Everyone else has left, but I’m still at mom’s house following Thanksgiving. I have a negative bank balance and no food in my house. I can’t afford my own bus ticket, and even if I got home, I have nothing to eat. Valerie needs to find out what happened to the money she tried to send me a week and a half ago, and she needs to do it as soon as possible. I’m really frustrated with her for doing this in the first place - she was simply trying to avoid driving to Springfield when she decided to use the account transfer method. Obviously, now, it’s a method that doesn’t work. Or, at least, it hasn’t worked in this instance.

But let me stop bitching about this and get back to writing about my musical practice. I like what I did yesterday when I found different ways to break down and approach my practice as a whole. Today let me deal with aspects of musical practice I spend less time on.

  • Score Reading: This is a cluster of skills that are all fundamental to my sense of musicianship, particularly as a musicologist and a composer.
    • Transposition: I need to get much more solid at transposition in general, not just sight transposition. I shouldn’t have to refer to an orchestration book every time I want to check out a transposing instrument’s part.
    • Clef Reading: This is easier than it may seem at first.

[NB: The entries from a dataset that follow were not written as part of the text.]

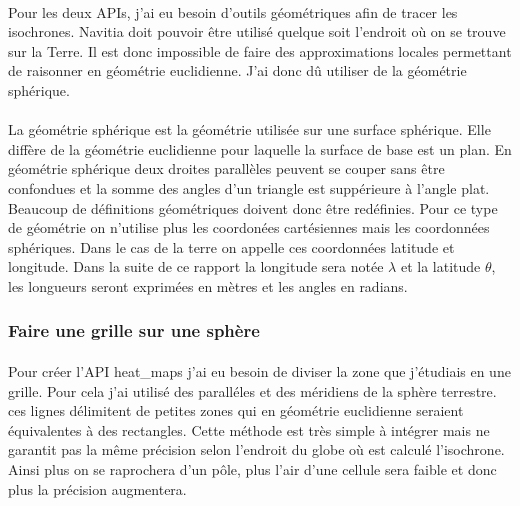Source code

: \documentclass[a4paper]{report}
\begin{document}
\paragraph{} Pour les deux APIs, j'ai eu besoin d'outils géométriques afin de tracer les isochrones. Navitia doit pouvoir être utilisé quelque soit l'endroit où on se trouve sur la Terre. Il est donc impossible de faire des approximations locales permettant de raisonner en géométrie euclidienne. J'ai donc dû utiliser de la géométrie sphérique.

\paragraph{} La géométrie sphérique est la géométrie utilisée sur une surface sphérique. Elle diffère de la géométrie euclidienne pour laquelle la surface de base est un plan. En géométrie sphérique deux droites parallèles peuvent se couper sans être confondues et la somme des angles d'un triangle est suppérieure à l'angle plat. Beaucoup de définitions géométriques doivent donc être redéfinies. Pour ce type de géométrie on n'utilise plus les coordonées cartésiennes mais les coordonnées sphériques. Dans le cas de la terre on appelle ces coordonnées latitude et longitude. Dans la suite de ce rapport la longitude sera notée $\lambda$ et la latitude $\theta$, les longueurs seront exprimées en mètres et les angles en radians.

\subsubsection{Faire une grille sur une sphère}

\paragraph{} Pour créer l'API heat\_maps j'ai eu besoin de diviser la zone que j'étudiais en une grille. Pour cela j'ai utilisé des paralléles et des méridiens de la sphère terrestre. ces lignes délimitent de petites zones qui en géométrie euclidienne seraient équivalentes à des rectangles. Cette méthode est très simple à intégrer mais ne garantit pas la même précision selon l'endroit du globe où est calculé l'isochrone. Ainsi plus on se raprochera d'un pôle, plus l'air d'une cellule sera faible et donc plus la précision augmentera.
\end{document}
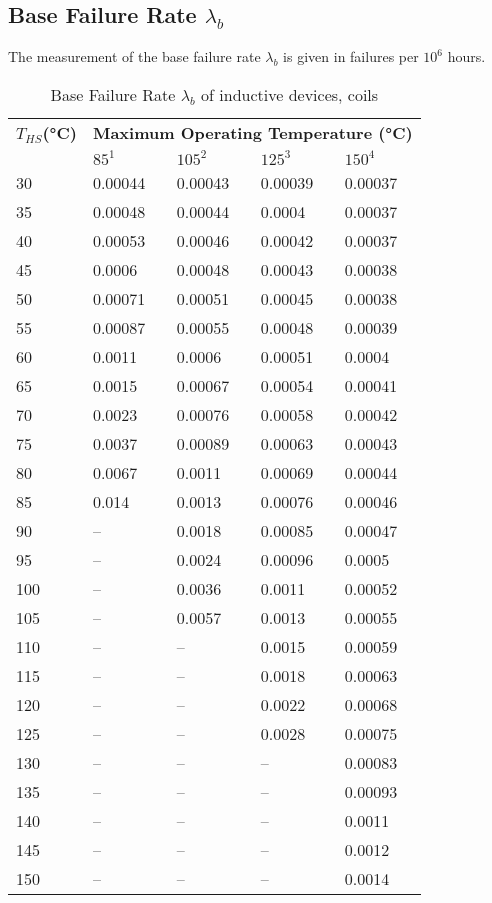 \subsection{Base Failure Rate $\lambda_b$}
The measurement of the base failure rate $\lambda_b$ is given in failures per $10^6$ hours.
\begin{table}[ht]
{\centering

\begin{tabular}{|p{1.3cm}|*{4}{p{1.2cm}|}}
    \hline
    \textbf{$T_{HS}$(°C)} & \multicolumn{4}{c|}{\textbf{Maximum Operating Temperature (°C)}} \\
    & $85^1$ & $105^2$ & $125^3$ & $150^4$ \\
    \hline
    30 & 0.00044 & 0.00043 & 0.00039 & 0.00037 \\
    \hline
    35 & 0.00048 & 0.00044 & 0.0004 & 0.00037 \\
    \hline
    40 & 0.00053 & 0.00046 & 0.00042 & 0.00037 \\
    \hline
    45 & 0.0006 & 0.00048 & 0.00043 & 0.00038 \\
    \hline
    50 & 0.00071 & 0.00051 & 0.00045 & 0.00038 \\
    \hline
    55 & 0.00087 & 0.00055 & 0.00048 & 0.00039 \\
    \hline
    60 & 0.0011 & 0.0006 & 0.00051 & 0.0004 \\
    \hline
    65 & 0.0015 & 0.00067 & 0.00054 & 0.00041 \\
    \hline
    70 & 0.0023 & 0.00076 & 0.00058 & 0.00042 \\
    \hline
    75 & 0.0037 & 0.00089 & 0.00063 & 0.00043 \\
    \hline
    80 & 0.0067 & 0.0011 & 0.00069 & 0.00044 \\
    \hline
    85 & 0.014 & 0.0013 & 0.00076 & 0.00046 \\
    \hline
    90 & -- & 0.0018 & 0.00085 & 0.00047 \\
    \hline
    95 & -- & 0.0024 & 0.00096 & 0.0005 \\
    \hline
    100 & -- & 0.0036 & 0.0011 & 0.00052 \\
    \hline
    105 & -- & 0.0057 & 0.0013 & 0.00055 \\
    \hline
    110 & -- & -- & 0.0015 & 0.00059 \\
    \hline
    115 & -- & -- & 0.0018 & 0.00063 \\
    \hline
    120 & -- & -- & 0.0022 & 0.00068 \\
    \hline
    125 & -- & -- & 0.0028 & 0.00075 \\
    \hline
    130 & -- & -- & -- & 0.00083 \\
    \hline
    135 & -- & -- & -- & 0.00093 \\
    \hline
    140 & -- & -- & -- & 0.0011 \\
    \hline
    145 & -- & -- & -- & 0.0012 \\
    \hline
    150 & -- & -- & -- & 0.0014 \\
    \hline
\end{tabular}
\caption{Base Failure Rate $\lambda_b$ of inductive devices, coils}
\label{tab:bfr_inductive_devices_coils}
\par}

\end{table}

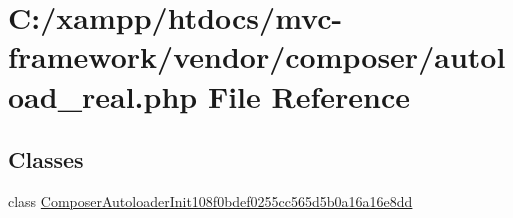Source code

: \hypertarget{autoload__real_8php}{}\section{C\+:/xampp/htdocs/mvc-\/framework/vendor/composer/autoload\+\_\+real.php File Reference}
\label{autoload__real_8php}
\subsection*{Classes}
\begin{DoxyCompactItemize}
\item 
class \hyperlink{class_composer_autoloader_init108f0bdef0255cc565d5b0a16a16e8dd}{Composer\+Autoloader\+Init108f0bdef0255cc565d5b0a16a16e8dd}
\end{DoxyCompactItemize}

I just need to do it a bit more often.
    • Piano Reduction: People who are particularly good at score reading are able to sight read scores across a number of staves. I would settle for being able to write and then read piano reductions as well as being able to sight read one or two staves at a time.
  • Ear Training: This is one of those things that should be fundamental to my practice but that sits on the back shelf for long periods of time.
    • Sight Singing: I like Bruce Arnold’s exercises from his Fanatic’s Guide to Ear Training. I should also sight sing from lead sheets and scores, though I want to be solid with Arnold’s exercises before I put too much effort into this. I also like Arnold’s book Lines for sight singing. This is one of those sets of skills I should be much better at.
    • Hearing: This is another area in which I need to improve. In a sense this is much easier for me than sight singing, though, so I really should put more effort into sight singing. Ultimately it would be good to be able to transcribe music just by ear.
  • Percussion: When I have a little bit of extra money I should buy some incidental percussion instruments at Guitar Center. I’ve noticed they have a really good selection of percussion stuff.
    • Drum Rudiments: This is something I can learn from the internet with some sticks and a practice pad, both of which I have around somewhere. The rudiments themselves are available online in notation and in videos.
    • Hand Percussion: This would be an easy thing to work on here and there. I should be able to get some basic rhythms off the internet. No need to go searching for books.